Avoid repeatedly creating fresh imported environments in one process. If a workload must sweep many distinct import sets, put a process boundary around the sweep: restart the worker after a bounded number of fresh imports. Sixty-four fresh imports of the fixture workload were already enough to push RSS into the multi-GiB range; use a lower limit for larger module sets.
Call SessionPool::drain() when a worker is idle, when a project closes, or before handing a worker to a different
stable import set. Drain cadence is policy for the embedding application: drain releases cached environments, but cannot
bound workloads that continuously create fresh import sets. Those still require cycling the worker process at a bounded
import count or RSS ceiling.
lean-rs-worker provides that process-cycling policy. Its restart policy can cycle explicitly, before a configured
request count, before a configured import-like request count, after an idle interval, or when a best-effort child RSS
sample reaches a ceiling. The worker memory reproducer is:
cargo build -p lean-rs-worker --bin lean-rs-worker-child
LEAN_RS_WORKER_MEMORY_IMPORTS=6 \
LEAN_RS_WORKER_MEMORY_MAX_IMPORTS=2 \
cargo run -p lean-rs-worker --example memory_cycling
On a local macOS aarch64 run, the worker cycled after every two import-like fixture requests. Child RSS moved from about 345 MiB after the first request in each child to about 717 MiB after the second request, then returned to about 345 MiB in the replacement child. This supports the operational claim: process cycling bounds retained RSS for this workload; in-process drain does not reset it.
LeanWorkerPool applies the same memory fact at the local orchestration layer. Pool policy can reject new distinct
workers when known total child RSS reaches a budget, cycle a warm worker when its sampled RSS reaches a per-worker
ceiling, cycle idle workers, and bound admission waits for a full pool. RSS sampling remains best effort and
platform-specific: an unavailable sample is recorded as unavailable, not treated as proof that the pool is under budget.

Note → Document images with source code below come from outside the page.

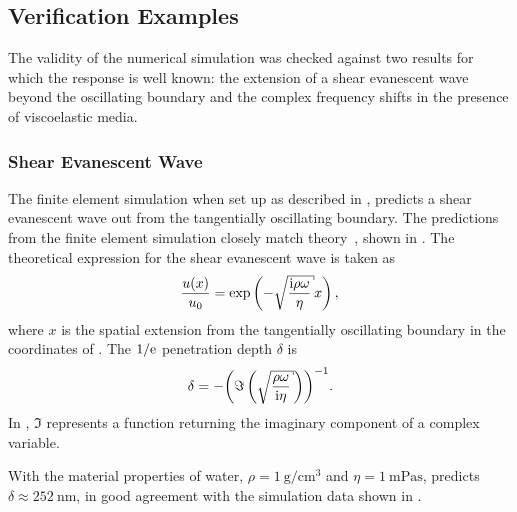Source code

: \subsection{Verification Examples}
The validity of the numerical simulation was checked against two results
for which the response is well known: the extension of a shear evanescent
wave beyond the oscillating boundary and the complex frequency shifts in
the presence of viscoelastic media.

\subsubsection{Shear Evanescent Wave}
The finite element simulation when set up as described in
, predicts a shear evanescent wave out from
the tangentially oscillating boundary.  The predictions from the finite
element simulation closely match theory~\cite{steinem2007piezoelectric},
shown in .  The theoretical expression for the
shear evanescent wave is taken as~\cite{steinem2007piezoelectric}
\begin{equation}
  \frac{u(x)}{u_0} = \exp\left(-\sqrt{\frac{\mi \rho \omega}{\eta}} x\right),
\end{equation}
where $x$ is the spatial extension from the tangentially oscillating
boundary in the coordinates of .  The $1/{\mathrm{e}}$
penetration depth $\delta$ is
\begin{equation}
  \delta = -{\left(\Im\left(\sqrt{\frac{\rho\omega}{\mi\eta}}\right)\right)}^{-1}.
  \label{eqn:suppshearwavedelta}
\end{equation}
In , $\Im$ represents a function returning
the imaginary component of a complex variable.

With the material properties of water,
$\rho=\SI{1}{\gram\per\centi\meter\cubed}$ and
$\eta=\SI{1}{\milli\pascal\second}$, 
predicts $\delta\approx\SI{252}{\nano\meter}$, in good agreement with the
simulation data shown in .

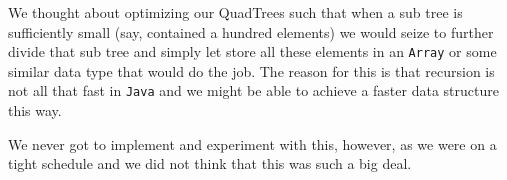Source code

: We thought about optimizing our QuadTrees such that when a sub tree is sufficiently small (say, contained a hundred elements) we would seize to further divide that sub tree and simply let store all these elements in an \texttt{Array} or some similar data type that would do the job. The reason for this is that recursion is not all that fast in \texttt{Java} and we might be able to achieve a faster data structure this way.

We never got to implement and experiment with this, however, as we were on a tight schedule and we did not think that this was such a big deal.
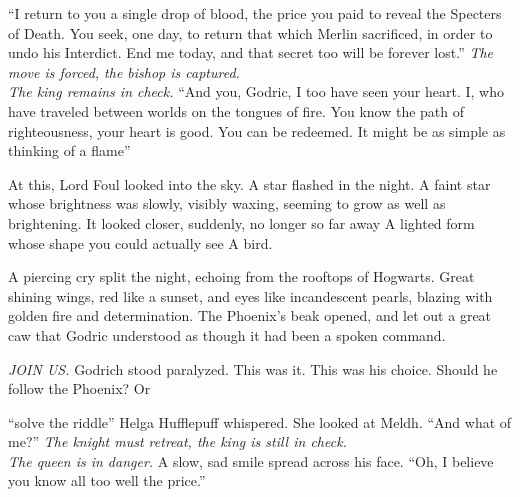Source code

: “I return to you a single drop of blood, the price you paid to reveal the Specters of Death. You seek, one day, to return that which Merlin sacrificed, in order to undo his Interdict. End me today, and that secret too will be forever lost.”
\SmallVSpace
\emph{The move is forced, the bishop is captured.\\\indent The king remains in check.}
\SmallVSpace
“And you, Godric, I too have seen your heart. I, who have traveled between worlds on the tongues of fire. You know the path of righteousness, your heart is good. You can be redeemed. It might be as simple as thinking of a flame{\el}”

At this, Lord Foul looked into the sky. A star flashed in the night. A faint star whose brightness was slowly, visibly waxing, seeming to grow as well as brightening. It looked closer, suddenly, no longer so far away{\el} A lighted form whose shape you could actually see{\el}
\SmallVSpace
A bird.

A piercing cry split the night, echoing from the rooftops of Hogwarts. Great shining wings, red like a sunset, and eyes like incandescent pearls, blazing with golden fire and determination. The Phoenix’s beak opened, and let out a great caw that Godric understood as though it had been a spoken command.

\emph{JOIN US.}
\SmallVSpace
Godrich stood paralyzed. This was it. This was his choice. Should he follow the Phoenix? Or{\el}

“{\el}solve the riddle{\el}” Helga Hufflepuff whispered. She looked at Meldh. “And what of me?”
\SmallVSpace
\emph{The knight must retreat, the king is still in check.\\\indent The queen is in danger.}
\SmallVSpace
A slow, sad smile spread across his face. “Oh, I believe you know all too well the price.”

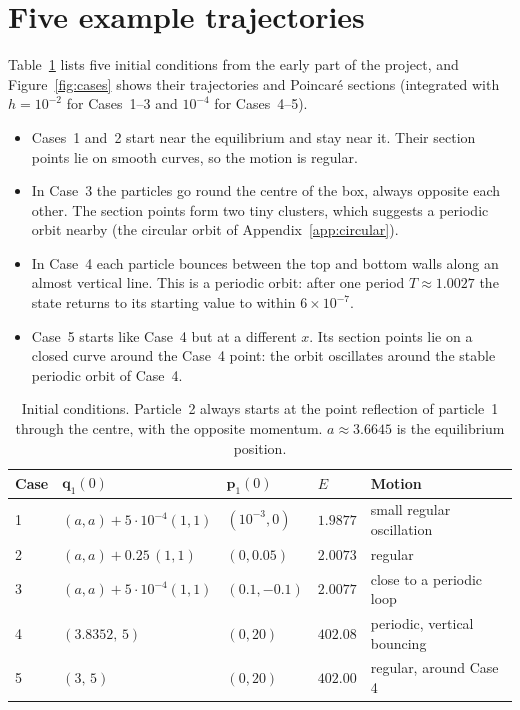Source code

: \documentclass[11pt,a4paper]{article}
\newcommand{\q}{\mathbf{q}}
\newcommand{\p}{\mathbf{p}}
\begin{document}
\section{Five example trajectories}\label{app:cases}
Table~\ref{tab:cases} lists five initial conditions from the early part of
the project, and Figure~\ref{fig:cases} shows their trajectories and
Poincar\'e sections (integrated with $h=10^{-2}$ for Cases~1--3 and $10^{-4}$
for Cases~4--5).
\begin{itemize}
  \item Cases~1 and~2 start near the equilibrium and stay near it. Their
        section points lie on smooth curves, so the motion is regular.
  \item In Case~3 the particles go round the centre of the box, always
        opposite each other. The section points form two tiny clusters, which
        suggests a periodic orbit nearby (the circular orbit of
        Appendix~\ref{app:circular}).
  \item In Case~4 each particle bounces between the top and bottom walls along
        an almost vertical line. This is a periodic orbit: after one period
        $T\approx1.0027$ the state returns to its starting value to within
        $6\times10^{-7}$.
  \item Case~5 starts like Case~4 but at a different $x$. Its section points
        lie on a closed curve around the Case~4 point: the orbit oscillates
        around the stable periodic orbit of Case~4.
\end{itemize}

\begin{table}
\centering
\caption{Initial conditions. Particle~2 always starts at the point reflection
of particle~1 through the centre, with the opposite momentum. $a\approx3.6645$
is the equilibrium position.}
\vspace{1em}
\label{tab:cases}
\begin{tabular}{@{}lllll@{}}
\toprule
Case & $\q_1(0)$ & $\p_1(0)$ & $E$ & Motion\\
\midrule
1 & $(a,a)+5\cdot10^{-4}(1,1)$ & $(10^{-3},0)$ & $1.9877$ & small regular oscillation\\
2 & $(a,a)+0.25\,(1,1)$ & $(0,0.05)$ & $2.0073$ & regular\\
3 & $(a,a)+5\cdot10^{-4}(1,1)$ & $(0.1,-0.1)$ & $2.0077$ & close to a periodic loop\\
4 & $(3.8352,\,5)$ & $(0,20)$ & $402.08$ & periodic, vertical bouncing\\
5 & $(3,\,5)$ & $(0,20)$ & $402.00$ & regular, around Case 4\\
\bottomrule
\end{tabular}
\end{table}
\end{document}
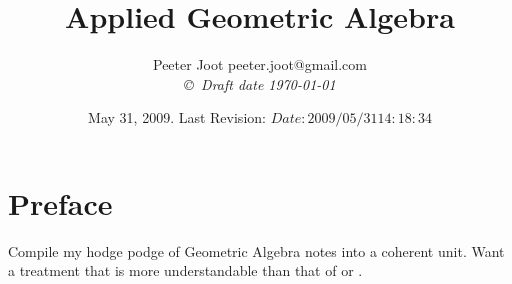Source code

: \documentclass[12pt,leqno]{book}
\title{Applied Geometric Algebra}
\author{Peeter Joot  \quad peeter.joot@gmail.com \\
{\small\em \copyright \  Draft date \today }}
\date{ May 31, 2009.  Last Revision: $Date: 2009/05/31 14:18:34 $ }
\begin{document}
\maketitle
\tableofcontents
\listoffigures
\listoftables
\chapter*{Preface}\normalsize
\pagestyle{plain}

Compile my hodge podge of Geometric Algebra notes into a coherent unit.  Want a treatment that is more
understandable than that of 
\cite{doran2003gap} or 
\cite{hestenes1999nfc}.

%
%
%

\pagestyle{headings}



%

%





\end{document}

The pool memory-scheduling workload is:
cargo build -p lean-rs-worker --bin lean-rs-worker-child
cargo run -p lean-rs-worker --example pool_memory_scheduling
Use the pool knobs to avoid multiplying Lean import RSS across many local children. They do not change the underlying reset rule: only process exit resets Lean process-global retained memory.